CHAPTER ONE
Treyton
A girl with short, auburn hair in a miniskirt looked over her shoulder at me as she waited in line for her coffee. She had legs for days—the sort of legs that made a man wonder if they ever ended at all—and long dark lashes that a younger, much more naïve version of myself might have believed were real. She batted them slowly at me.
I looked down at my watch.
Why is it so fucking hard to find punctual staff these days?
I had too much on my plate. Long legs and pretty eyes would have to wait until December. Everyone else always found the Christmas season chaotic, but for me, it was a reprieve from the busiest season of my career. As the Executive Director of the New York Thanksgiving Day Parade, most of October and November were write-offs for me, and I was incredibly dependent on my employees to pull their weight and do what they were told.
Which was why on this crisp, sunny October morning, I found myself irritated.

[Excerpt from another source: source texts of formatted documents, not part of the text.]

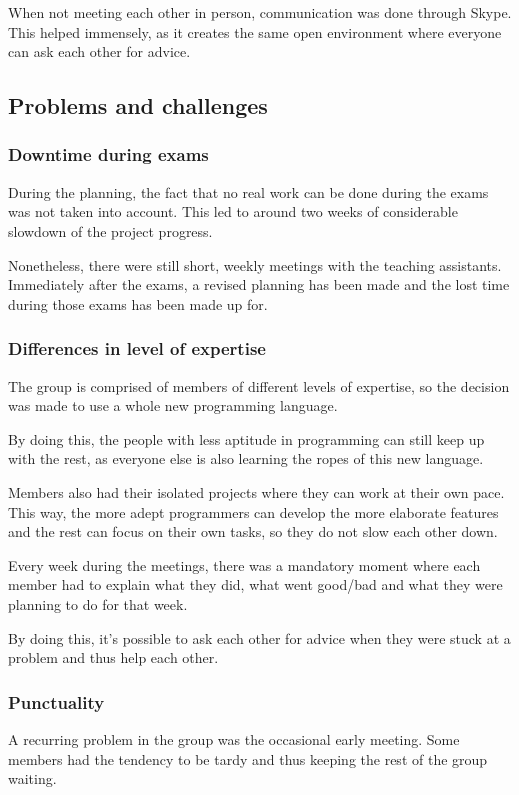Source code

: \documentclass[10pt,a4paper]{report}
\begin{document}
			When not meeting each other in person, communication was done through Skype. This helped immensely, as it creates the same open environment where everyone can ask each other for advice.

		\subsection{Problems and challenges}
			\subsubsection*{Downtime during exams}
				During the planning, the fact that no real work can be done during the exams was not taken into account. This led to around two weeks of considerable slowdown of the project progress.
				
				Nonetheless, there were still short, weekly meetings with the teaching assistants. Immediately after the exams, a revised planning has been made and the lost time during those exams has been made up for.
			\subsubsection*{Differences in level of expertise}
				The group is comprised of members of different levels of expertise, so the decision was made to use a whole new programming language.
				
				By doing this, the people with less aptitude in programming can still keep up with the rest, as everyone else is also learning the ropes of this new language.
				
				Members also had their isolated projects where they can work at their own pace. This way, the more adept programmers can develop the more elaborate features and the rest can focus on their own tasks, so they do not slow each other down.
				
				Every week during the meetings, there was a mandatory moment where each member had to explain what they did, what went good/bad and what they were planning to do for that week.
				
				By doing this, it's possible to ask each other for advice when they were stuck at a problem and thus help each other.
			\subsubsection*{Punctuality}
				A recurring problem in the group was the occasional early meeting. Some members had the tendency to be tardy and thus keeping the rest of the group waiting.
				
\end{document}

My assistant should have been here twenty-five minutes ago. No text. No phone call. No explanation as to why she was running late.
Long Legs shot me one last imploring look as she strutted past my table by the window. Her perfume engulfed my senses seconds after she walked by, and I stared longingly after her as she moved down the sidewalk, her faux-fur cropped jacket pulled tight under her chin. Miniskirts were a bold move at this time of year in New York.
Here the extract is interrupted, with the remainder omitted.